Louis Danvers
Louis Danvers Journaliste cinéma

Jadis omniprésents, les films français n’ont plus que très rarement droit de sortie sur les écrans flamands. Retour sur une évolution sans doute irréversible.

Il est bien loin le temps où Alain Delon, Jean-Paul Belmondo, Bourvil et Louis De Funès attiraient les foules tant au nord qu’au sud du pays. Le cinéma français, fort de ses vedettes internationales, s’affichait en grand sur les écrans d’Anvers, Gand, Bruges, Louvain ou Courtrai. Aujourd’hui, les productions françaises se font rares dans les salles de Flandre. Certains distributeurs spécialisés dans la production d’outre-Quiévrain ne font même plus l’investissement que représente un sous-titrage en néerlandais (autour de 2 000 euros pour la première copie, et de 1 000 pour chaque copie suivante) et réservent leurs sorties à Bruxelles et à la Wallonie.

PRODUITS BOITEUX

Comment en est-on arrivé là? Michel Luel, directeur d’Alternative Films et nanti d’une solide expérience avec notamment le cinéma français, pose une analyse sans complaisance d’une évolution désormais irréversible.  » Dans les années 50 à 70, au-delà des problèmes linguistiques, la France possédait encore un rayonnement culturel auquel n’échappait pas la Flandre, explique le distributeur bruxellois. Il s’y ajoutait le charisme d’acteurs hors-norme, vedettes internationales comme un Jean Gabin par exemple.
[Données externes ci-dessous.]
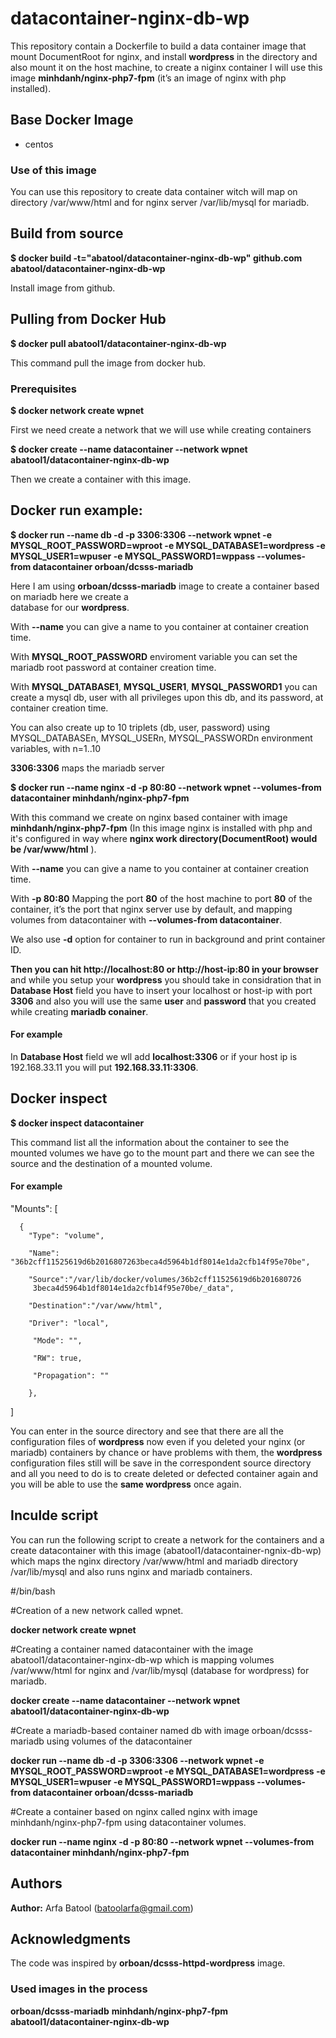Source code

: # datacontainer-nginx-db-wp
This repository contain a Dockerfile to build a data container image that mount DocumentRoot for nginx, and install **wordpress** in the directory and also mount it on the host machine, to create a niginx container I will use this image **minhdanh/nginx-php7-fpm** (it’s an image of nginx with php installed).

## Base Docker Image
* centos

### Use of this image

You can use this repository to create data container witch will map on directory /var/www/html and for nginx server /var/lib/mysql for mariadb.

## Build from source

**$ docker build -t="abatool/datacontainer-nginx-db-wp" github.com abatool/datacontainer-nginx-db-wp**

Install image from github.

## Pulling from Docker Hub

**$ docker pull abatool1/datacontainer-nginx-db-wp**

This command pull the image from docker hub.

### Prerequisites 

**$ docker network create wpnet**
 
First we need create a network that we will use while creating containers

**$ docker create --name datacontainer --network wpnet abatool1/datacontainer-nginx-db-wp**

Then we create a container with this image.

## Docker run example:

**$ docker run --name db -d -p 3306:3306 --network wpnet -e MYSQL_ROOT_PASSWORD=wproot -e MYSQL_DATABASE1=wordpress -e MYSQL_USER1=wpuser -e MYSQL_PASSWORD1=wppass --volumes-from datacontainer orboan/dcsss-mariadb**

Here I am using **orboan/dcsss-mariadb** image to create a container based on mariadb here we create a     
database for our **wordpress**.

With **--name** you can give a name to you container at container creation time.

With **MYSQL_ROOT_PASSWORD** enviroment variable you can set the mariadb root password at container creation time.

With **MYSQL_DATABASE1**, **MYSQL_USER1**, **MYSQL_PASSWORD1** you can create a mysql db, user with all privileges upon this db, and its password, at container creation time.

You can also create up to 10 triplets (db, user, password) using MYSQL_DATABASEn, MYSQL_USERn, MYSQL_PASSWORDn environment variables, with n=1..10

**3306:3306** maps the mariadb server 

**$ docker run --name nginx -d -p 80:80 --network wpnet --volumes-from datacontainer minhdanh/nginx-php7-fpm**

With this command we create on nginx based container with image **minhdanh/nginx-php7-fpm** (In this image nginx is installed with php and it's configured in way where **nginx work directory(DocumentRoot) would be /var/www/html** ). 

With **--name** you can give a name to you container at container creation time. 

With **-p 80:80** Mapping the port **80** of the host machine to port **80** of the container, it’s the port that nginx server use by default, and mapping volumes from datacontainer with **--volumes-from datacontainer**.

We also use **-d** option for container to run in background and print container ID.
 
**Then you can hit http://localhost:80 or http://host-ip:80 in your browser** and while you setup your **wordpress** you should take in considration that in **__Database Host__** field you have to insert your localhost or host-ip with port **3306** and also you will use the same **user** and **password** that you created while creating **mariadb conainer**.

#### For example
In **__Database Host__** field we wll add **localhost:3306** or if your host ip is 192.168.33.11 you will put **192.168.33.11:3306**.

## Docker inspect

**$ docker inspect datacontainer**

This command list all the information about the container to see the mounted volumes we have go to the mount part and there we can see the source and the destination of a mounted volume.

#### For example

  "Mounts": [
   
      {
        "Type": "volume",
       
        "Name": "36b2cff11525619d6b2016807263beca4d5964b1df8014e1da2cfb14f95e70be",
        
        "Source":"/var/lib/docker/volumes/36b2cff11525619d6b201680726
         3beca4d5964b1df8014e1da2cfb14f95e70be/_data",
         
        "Destination":"/var/www/html",
         
        "Driver": "local",
        
         "Mode": "",
          
         "RW": true,
          
         "Propagation": ""
           
        },
   ]

You can enter in the source directory and see that there are all the configuration files of **wordpress** now even if you deleted  your nginx (or mariadb)  containers by chance or have problems with them, the **wordpress** configuration files still will be  save in the correspondent source directory and all you need to do is to create deleted or defected container again and you will be able to use the **same wordpress** once again.

## Inculde script
You can run the following script to create a network for the containers and a create datacontainer with this image (abatool1/datacontainer-ngnix-db-wp) which maps the nginx directory /var/www/html and mariadb directory /var/lib/mysql and also runs nginx and mariadb containers.

#/bin/bash

#Creation of a new network called wpnet.

**docker network create wpnet**

#Creating a container named datacontainer with the image abatool1/datacontainer-nginx-db-wp which is mapping volumes /var/www/html for nginx and /var/lib/mysql (database for wordpress) for mariadb.

**docker create --name datacontainer --network wpnet abatool1/datacontainer-nginx-db-wp**

#Create a mariadb-based container named db with image orboan/dcsss-mariadb using volumes of the datacontainer

**docker run --name db -d -p 3306:3306 --network wpnet -e MYSQL_ROOT_PASSWORD=wproot -e MYSQL_DATABASE1=wordpress -e MYSQL_USER1=wpuser -e MYSQL_PASSWORD1=wppass --volumes-from datacontainer orboan/dcsss-mariadb**

#Create a container based on nginx called nginx with image minhdanh/nginx-php7-fpm using datacontainer volumes.

**docker run --name nginx -d -p 80:80 --network wpnet --volumes-from datacontainer minhdanh/nginx-php7-fpm**

## Authors
**Author:** Arfa Batool (batoolarfa@gmail.com)

## Acknowledgments
The code was inspired by **orboan/dcsss-httpd-wordpress** image.

### Used images in the process
**orboan/dcsss-mariadb**
**minhdanh/nginx-php7-fpm**
**abatool1/datacontainer-nginx-db-wp**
Peu à peu, l’aura culturelle de la France a diminué, jusqu’à ne plus représenter grand-chose pour les Flamands des nouvelles générations qui ne parlent même plus le français. Par ailleurs, le cinéma français propose trop souvent des produits boiteux, à cause des coproductions télé, du manque de vision des producteurs, de l’ego surdimensionné des réalisateurs. Il n’est dès lors pas surprenant qu’il soit boudé dans un contexte où la France n’a plus, de manière globale, son rayonnement culturel passé…  »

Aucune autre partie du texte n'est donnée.